I am using glTextImage2D to diplay a very large image. The image is 8192 x 8192 pixels. The screen using is 2560 x 1600 pixels. Displaying the image is working very fine but now I want to display only a partial of that image.

Because the image will not fitt the screen the image is zoomed out using glScalef. So a lot of pixels are thrown away.

If I use glReadPixels (selecting a partial of the image displayed) and use glTextImage2D again I will miss a lot of information from the image. The only way I know how to solve this is to open de image file again, select the area of interest and use glTextImage2D to display the image. But this taks to much time.

Is there a better way to do this?

I also adjusted the glTexCoord2f paramaters but this wouldn’t respect the aspectratio of the image. Because the selected portion of the image isn’t square.

Thanks in advance.

I don’t understand what you want to do.

For example:

I have a screen of 1000 x 1000 pixels.
The image being displayed is 2000 x 2000 pixels.
The whole image can’t be displayed because it is to big.
Scaling down the image with a factor 2 will result in an image that will fit the screen.

Now lets say I select an area (glReadPixels) of the displayed image. I select one quarter of the image. So this is an area of 500 x 500 pixels. But what I actualy want to do is selecting an area of 1000 x 1000 pixels. This way I have the full pixel information I need. Using glReadPixels will only give me the pixels being displayed, not the pixel information of one quarter of the original image.

Is there a way to get the full pixel information of the selected portion of the image?

I don’t exactly know why you dont just take the data directly from the image itself, but glTexcoord will help you to scale the texture accordingly to what you want to see on the screen.

Say your Viewport size is 1000x1000 pixels, your texture is 2000x2000 texels. If you want to see the upper left quad of the texure 1:1, then you set the texcoords of your fullscreen-quad accordingly (texccoords of the upper left corner (0.0; 1.0), lower right (0.5; 0.5)). Possibly i missed some rounding issue here… You could also setup the Texture Matrix in such a way, that you can specify the Texcoords in a Texel-fashion…

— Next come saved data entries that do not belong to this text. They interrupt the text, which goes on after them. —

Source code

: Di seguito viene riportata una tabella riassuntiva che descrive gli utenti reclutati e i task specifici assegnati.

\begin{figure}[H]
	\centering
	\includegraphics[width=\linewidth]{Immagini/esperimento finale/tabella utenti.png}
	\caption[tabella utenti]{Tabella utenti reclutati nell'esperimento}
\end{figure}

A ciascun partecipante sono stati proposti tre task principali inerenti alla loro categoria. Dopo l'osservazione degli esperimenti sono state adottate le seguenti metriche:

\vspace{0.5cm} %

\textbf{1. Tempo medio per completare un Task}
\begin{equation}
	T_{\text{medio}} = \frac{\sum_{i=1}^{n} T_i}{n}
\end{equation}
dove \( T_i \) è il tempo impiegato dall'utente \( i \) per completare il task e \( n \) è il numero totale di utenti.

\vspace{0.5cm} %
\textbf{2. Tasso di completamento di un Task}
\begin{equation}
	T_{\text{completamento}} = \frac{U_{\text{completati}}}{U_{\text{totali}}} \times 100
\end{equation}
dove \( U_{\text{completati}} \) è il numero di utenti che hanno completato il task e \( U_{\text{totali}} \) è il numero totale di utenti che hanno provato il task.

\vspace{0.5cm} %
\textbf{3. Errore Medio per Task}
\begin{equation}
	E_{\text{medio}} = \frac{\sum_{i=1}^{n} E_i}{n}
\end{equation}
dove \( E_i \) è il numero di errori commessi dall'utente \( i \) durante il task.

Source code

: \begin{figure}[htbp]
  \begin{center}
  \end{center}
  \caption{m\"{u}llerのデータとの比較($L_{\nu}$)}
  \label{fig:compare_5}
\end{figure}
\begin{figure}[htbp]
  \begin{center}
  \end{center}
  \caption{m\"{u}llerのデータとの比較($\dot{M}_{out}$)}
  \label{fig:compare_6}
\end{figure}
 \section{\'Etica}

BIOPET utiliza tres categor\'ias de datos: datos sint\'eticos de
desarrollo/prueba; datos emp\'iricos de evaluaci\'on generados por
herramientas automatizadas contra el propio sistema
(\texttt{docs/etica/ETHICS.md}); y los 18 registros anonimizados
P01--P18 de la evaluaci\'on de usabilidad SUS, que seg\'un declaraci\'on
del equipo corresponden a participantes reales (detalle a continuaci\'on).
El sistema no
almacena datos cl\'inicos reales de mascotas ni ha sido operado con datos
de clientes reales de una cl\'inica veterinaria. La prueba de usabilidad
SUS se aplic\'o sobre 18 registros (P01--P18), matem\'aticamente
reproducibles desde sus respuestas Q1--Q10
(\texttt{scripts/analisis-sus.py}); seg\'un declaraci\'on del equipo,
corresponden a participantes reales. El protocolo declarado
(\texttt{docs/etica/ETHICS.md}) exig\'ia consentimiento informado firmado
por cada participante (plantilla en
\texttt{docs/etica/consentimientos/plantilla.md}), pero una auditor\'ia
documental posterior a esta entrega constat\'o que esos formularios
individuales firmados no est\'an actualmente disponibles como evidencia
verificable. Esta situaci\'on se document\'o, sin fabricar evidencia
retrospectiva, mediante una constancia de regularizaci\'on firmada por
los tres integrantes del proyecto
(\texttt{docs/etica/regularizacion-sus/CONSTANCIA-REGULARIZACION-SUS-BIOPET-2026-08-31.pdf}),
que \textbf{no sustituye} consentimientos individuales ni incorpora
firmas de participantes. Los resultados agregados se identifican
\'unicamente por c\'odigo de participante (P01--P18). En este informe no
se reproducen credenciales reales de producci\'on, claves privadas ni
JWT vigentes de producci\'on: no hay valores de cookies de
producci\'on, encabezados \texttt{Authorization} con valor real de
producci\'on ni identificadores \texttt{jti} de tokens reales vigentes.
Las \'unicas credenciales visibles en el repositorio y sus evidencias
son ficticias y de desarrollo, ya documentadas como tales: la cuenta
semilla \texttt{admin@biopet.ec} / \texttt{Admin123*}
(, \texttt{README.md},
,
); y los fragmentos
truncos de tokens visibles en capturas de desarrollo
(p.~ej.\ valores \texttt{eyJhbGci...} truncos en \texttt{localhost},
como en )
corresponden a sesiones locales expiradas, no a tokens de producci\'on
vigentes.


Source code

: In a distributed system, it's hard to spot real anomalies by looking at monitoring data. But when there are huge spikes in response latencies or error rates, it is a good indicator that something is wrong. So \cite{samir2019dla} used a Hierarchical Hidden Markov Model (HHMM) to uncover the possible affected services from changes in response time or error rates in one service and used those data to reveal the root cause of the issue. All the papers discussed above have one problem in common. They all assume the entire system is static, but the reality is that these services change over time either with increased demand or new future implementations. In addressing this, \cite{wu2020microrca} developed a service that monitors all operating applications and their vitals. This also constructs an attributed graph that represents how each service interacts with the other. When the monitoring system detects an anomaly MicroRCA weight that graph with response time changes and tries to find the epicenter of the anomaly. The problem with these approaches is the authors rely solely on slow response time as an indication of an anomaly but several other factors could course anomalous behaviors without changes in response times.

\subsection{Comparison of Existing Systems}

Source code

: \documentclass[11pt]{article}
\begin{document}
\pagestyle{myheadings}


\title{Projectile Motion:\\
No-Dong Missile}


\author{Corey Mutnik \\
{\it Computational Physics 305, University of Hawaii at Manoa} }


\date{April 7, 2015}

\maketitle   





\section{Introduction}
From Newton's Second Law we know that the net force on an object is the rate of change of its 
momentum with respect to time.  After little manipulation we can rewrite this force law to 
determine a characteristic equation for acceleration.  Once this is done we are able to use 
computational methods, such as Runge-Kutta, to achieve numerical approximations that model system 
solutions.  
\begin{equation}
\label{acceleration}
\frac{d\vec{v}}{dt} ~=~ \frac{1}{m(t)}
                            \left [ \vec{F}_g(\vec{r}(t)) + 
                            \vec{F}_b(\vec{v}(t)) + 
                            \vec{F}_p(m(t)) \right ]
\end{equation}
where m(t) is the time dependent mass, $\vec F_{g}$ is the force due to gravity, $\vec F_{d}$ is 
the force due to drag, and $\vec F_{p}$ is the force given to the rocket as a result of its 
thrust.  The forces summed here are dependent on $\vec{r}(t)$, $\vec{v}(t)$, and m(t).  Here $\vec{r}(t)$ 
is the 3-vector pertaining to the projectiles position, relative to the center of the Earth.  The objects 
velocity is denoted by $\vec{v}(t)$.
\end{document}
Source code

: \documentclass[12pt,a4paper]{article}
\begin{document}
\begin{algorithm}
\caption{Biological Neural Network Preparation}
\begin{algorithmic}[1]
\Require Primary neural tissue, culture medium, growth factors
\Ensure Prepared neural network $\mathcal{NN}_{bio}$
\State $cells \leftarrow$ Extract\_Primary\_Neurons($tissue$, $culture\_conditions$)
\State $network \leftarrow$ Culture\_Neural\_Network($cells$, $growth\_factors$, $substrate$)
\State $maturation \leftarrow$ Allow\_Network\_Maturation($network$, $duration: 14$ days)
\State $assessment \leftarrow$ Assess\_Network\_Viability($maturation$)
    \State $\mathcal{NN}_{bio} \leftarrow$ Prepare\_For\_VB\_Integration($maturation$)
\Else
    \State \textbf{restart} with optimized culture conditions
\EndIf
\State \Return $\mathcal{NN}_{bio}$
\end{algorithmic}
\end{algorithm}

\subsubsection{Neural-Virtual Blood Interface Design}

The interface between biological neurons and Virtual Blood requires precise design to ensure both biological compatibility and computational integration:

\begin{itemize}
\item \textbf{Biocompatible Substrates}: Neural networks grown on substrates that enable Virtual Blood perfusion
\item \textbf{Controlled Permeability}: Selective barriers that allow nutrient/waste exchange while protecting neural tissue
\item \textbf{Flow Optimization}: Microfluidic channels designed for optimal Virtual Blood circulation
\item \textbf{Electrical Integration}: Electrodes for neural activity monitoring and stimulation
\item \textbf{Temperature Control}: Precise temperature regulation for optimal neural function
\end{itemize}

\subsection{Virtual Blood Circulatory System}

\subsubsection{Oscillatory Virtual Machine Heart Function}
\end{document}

Or another way is setting up your Projection so that 1.0f distance in either direction means 1 Pixel on the screen and your textured Quad has the dimensions of the texture itself…

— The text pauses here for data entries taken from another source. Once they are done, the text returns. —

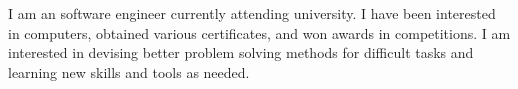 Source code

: 

\begin{cvparagraph}

I am an software engineer currently attending university. I have been interested in computers, obtained various certificates, and won awards in competitions. I am interested in devising better problem solving methods for difficult tasks and learning new skills and tools as needed.
\end{cvparagraph}
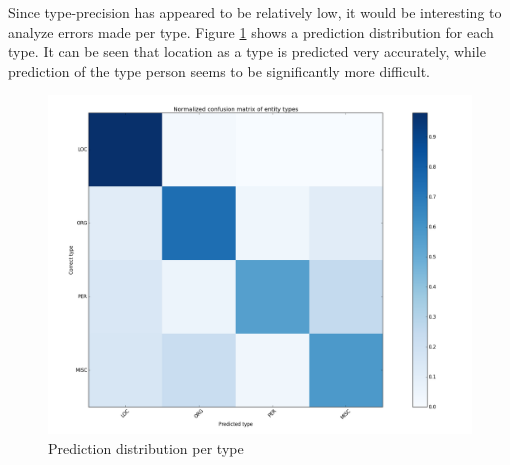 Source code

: Since type-precision has appeared to be relatively low, it would be interesting to analyze errors made per type. Figure \ref{fig:confusion} shows a prediction distribution for each type.
It can be seen that location as a type is predicted very accurately, while prediction of the type person seems to be significantly more difficult.

\begin{figure}
    \centering
    \includegraphics[scale=0.4]{fig/confusion_matrix_reclassified}
    \caption{Prediction distribution per type}
    \label{fig:confusion}
\end{figure}
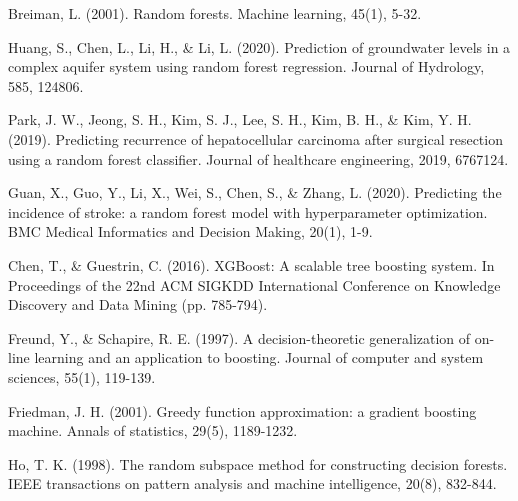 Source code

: Breiman, L. (2001). Random forests. Machine learning, 45(1), 5-32.

Huang, S., Chen, L., Li, H., \& Li, L. (2020). Prediction of groundwater
levels in a complex aquifer system using random forest regression.
Journal of Hydrology, 585, 124806.

Park, J. W., Jeong, S. H., Kim, S. J., Lee, S. H., Kim, B. H., \& Kim,
Y. H. (2019). Predicting recurrence of hepatocellular carcinoma after
surgical resection using a random forest classifier. Journal of
healthcare engineering, 2019, 6767124.

Guan, X., Guo, Y., Li, X., Wei, S., Chen, S., \& Zhang, L. (2020).
Predicting the incidence of stroke: a random forest model with
hyperparameter optimization. BMC Medical Informatics and Decision
Making, 20(1), 1-9.

Chen, T., \& Guestrin, C. (2016). XGBoost: A scalable tree boosting
system. In Proceedings of the 22nd ACM SIGKDD International Conference
on Knowledge Discovery and Data Mining (pp. 785-794).

Freund, Y., \& Schapire, R. E. (1997). A decision-theoretic
generalization of on-line learning and an application to boosting.
Journal of computer and system sciences, 55(1), 119-139.

Friedman, J. H. (2001). Greedy function approximation: a gradient
boosting machine. Annals of statistics, 29(5), 1189-1232.

Ho, T. K. (1998). The random subspace method for constructing decision
forests. IEEE transactions on pattern analysis and machine intelligence,
20(8), 832-844.
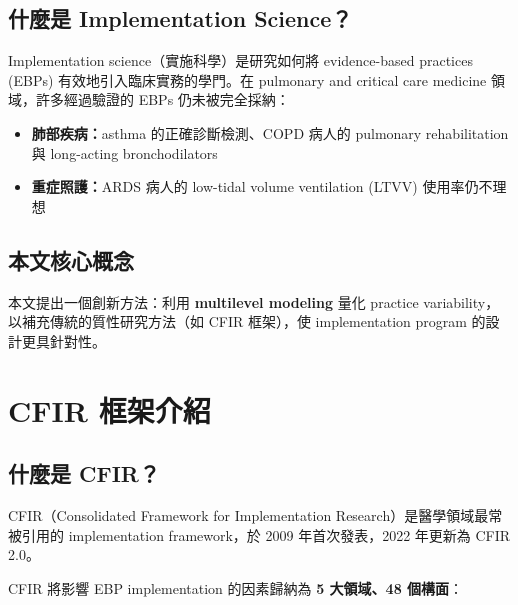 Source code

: \documentclass[12pt,a4paper]{article}
\begin{document}
\subsection{什麼是 Implementation Science？}

Implementation science（實施科學）是研究如何將 evidence-based practices (EBPs) 有效地引入臨床實務的學門。在 pulmonary and critical care medicine 領域，許多經過驗證的 EBPs 仍未被完全採納：

\begin{itemize}
    \item \textbf{肺部疾病：}asthma 的正確診斷檢測、COPD 病人的 pulmonary rehabilitation 與 long-acting bronchodilators
    \item \textbf{重症照護：}ARDS 病人的 low-tidal volume ventilation (LTVV) 使用率仍不理想
\end{itemize}

\subsection{本文核心概念}

本文提出一個創新方法：利用 \textbf{multilevel modeling} 量化 practice variability，以補充傳統的質性研究方法（如 CFIR 框架），使 implementation program 的設計更具針對性。

\section{CFIR 框架介紹}

\subsection{什麼是 CFIR？}

CFIR（Consolidated Framework for Implementation Research）是醫學領域最常被引用的 implementation framework，於 2009 年首次發表，2022 年更新為 CFIR 2.0。

CFIR 將影響 EBP implementation 的因素歸納為 \textbf{5 大領域、48 個構面}：
\end{document}

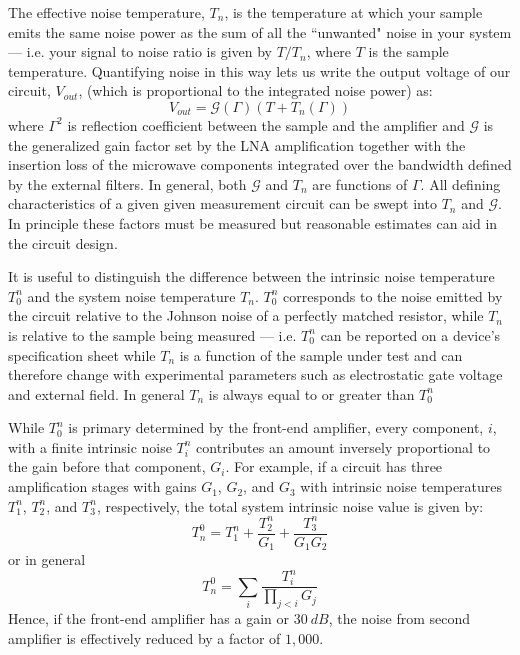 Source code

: The effective noise temperature, $T_n$, is the temperature at which your sample emits the same noise power as the sum of all the ``unwanted" noise in your system --- i.e. your signal to noise ratio is given by $T/T_n$, where $T$ is the sample temperature. Quantifying noise in this way lets us write the output voltage of our circuit, $V_{out}$, (which is proportional to the integrated noise power) as:
\begin{equation}\label{eq:power_output}
V_{out} = \mathcal{G}(\Gamma)(T+T_n(\Gamma))
\end{equation}
where $\Gamma^2$ is reflection coefficient between the sample and the amplifier and $\mathcal{G}$ is the generalized gain factor set by the LNA amplification together with the insertion loss of the microwave components integrated over the bandwidth defined by the external filters. In general, both $\mathcal{G}$ and $T_n$ are functions of $\Gamma$. All defining characteristics of a given given measurement circuit can be swept into $T_n$ and $\mathcal{G}$. In principle these factors must be measured but reasonable estimates can aid in the circuit design.

It is useful to distinguish the difference between the intrinsic noise temperature $T_0^n$ and the system noise temperature $T_n$. $T_0^n$ corresponds to the noise emitted by the circuit relative to the Johnson noise of a perfectly matched resistor, while $T_n$ is relative to the sample being measured --- i.e. $T_0^n$ can be reported on a device's specification sheet while $T_n$ is a function of the sample under test and can therefore change with experimental parameters such as electrostatic gate voltage and external field. In general $T_n$ is always equal to or greater than $T_0^n$

While $T_0^n$ is primary determined by the front-end amplifier, every component, $i$, with a finite intrinsic noise $T_i^n$ contributes an amount inversely proportional to the gain before that component, $G_i$. For example, if a circuit has three amplification stages with gains $G_1$, $G_2$, and $G_3$ with intrinsic noise temperatures $T_1^n$, $T_2^n$, and $T_3^n$, respectively, the total system intrinsic noise value is given by:
\begin{equation}
T_n^0 = T_1^n+\frac{T_2^n}{G_1}+\frac{T_3^n}{G_1G_2}
\end{equation}
or in general
\begin{equation}
T_n^0 = \sum_{i}\frac{T_i^n}{\prod_{j<i}G_j}
\end{equation}
Hence, if the front-end amplifier has a gain or $30~dB$, the noise from second amplifier is effectively reduced by a factor of $1,000$.

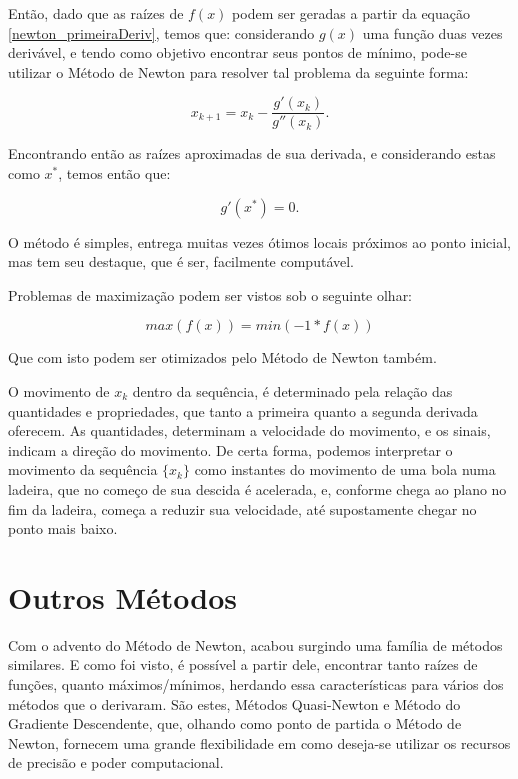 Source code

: 
Então, dado que as raízes de $f(x)$ podem ser geradas a partir da equação
\ref{newton_primeiraDeriv}, temos que: considerando $g(x)$ uma função duas vezes
derivável, e tendo como objetivo encontrar seus pontos de mínimo, pode-se
utilizar o Método de Newton para resolver tal problema da seguinte forma:

\begin{equation}
    x_{k+1} = x_{k} - \frac {g'(x_{k})}{g''(x_{k})}.
\end{equation}

Encontrando então as raízes aproximadas de sua derivada, e considerando
estas como  $x^*$, temos então que:

\begin{equation}
    g'(x^*) = 0.
\end{equation}

O método é simples, entrega muitas vezes ótimos locais próximos ao ponto
inicial, mas tem seu destaque, que é ser, facilmente computável.

Problemas de maximização podem ser vistos sob o seguinte olhar:

\begin{equation}
    max(f(x)) = min(-1 * f(x))
\end{equation}

Que com isto podem ser otimizados pelo Método de Newton também.

O movimento de \(x_k\) dentro da sequência, é determinado pela relação das
quantidades e propriedades, que tanto a primeira quanto a segunda derivada
oferecem. As quantidades, determinam a velocidade do movimento, e os sinais,
indicam a direção do movimento. De certa forma, podemos interpretar o movimento
da sequência \(\{x_k\}\) como instantes do movimento de uma bola numa ladeira,
que no começo de sua descida é acelerada, e, conforme chega ao plano no fim da
ladeira, começa a reduzir sua velocidade, até supostamente chegar no ponto mais
baixo.


\section{{Outros Métodos}}

Com o advento do Método de Newton, acabou surgindo uma família de métodos
similares. E como foi visto, é possível a partir dele, encontrar tanto raízes
de funções, quanto máximos/mínimos, herdando essa características para vários
dos métodos que o derivaram. São estes, Métodos Quasi-Newton e Método do
Gradiente Descendente, que, olhando como ponto de partida o Método de Newton, 
fornecem uma grande flexibilidade em como deseja-se utilizar os recursos de
precisão e poder computacional.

Taking the data directly from the image itself takes to much time. I have to copy the selected area to a new buffer and use glTexImage2D again to update the information.

Can’t use TexCoords. What happens if the selected area isn’t square. The aspect ratio isn’t right.

The whole picture is this:

One window on screen (WholeImage) will display the whole image.
Another window (ZoomImage) on the screen will display the
selected area in the WholeImage window.
Like some kind of a magnifying glass. Moving the magnifying glass around in the WholeImage must update the ZoomImage very quickly.

Can’t use TexCoords. What happens if the selected area isn’t square. The aspect ratio isn’t right.

Simply take the aspect ratio into account when calculating the texcoords? oO

Like some kind of a magnifying glass. Moving the magnifying glass around in the WholeImage must update the ZoomImage very quickly.

I didnt mean the displaying, but why do you need glReadpixels there? That sounded to me, like you wanted to extract a rectangle of an image through loading that image to the gpu, rendering and then reading the result back from the gpu, which sounds…cumbersome^^

Simply render one quad in the background with texcoords set to display the whole image. And then render a quad in the foreground, where your magnifying glass should be, and use other texcoords to “zoom in” on the image. No readpixels needed at all, no reading from file, no updating any buffers.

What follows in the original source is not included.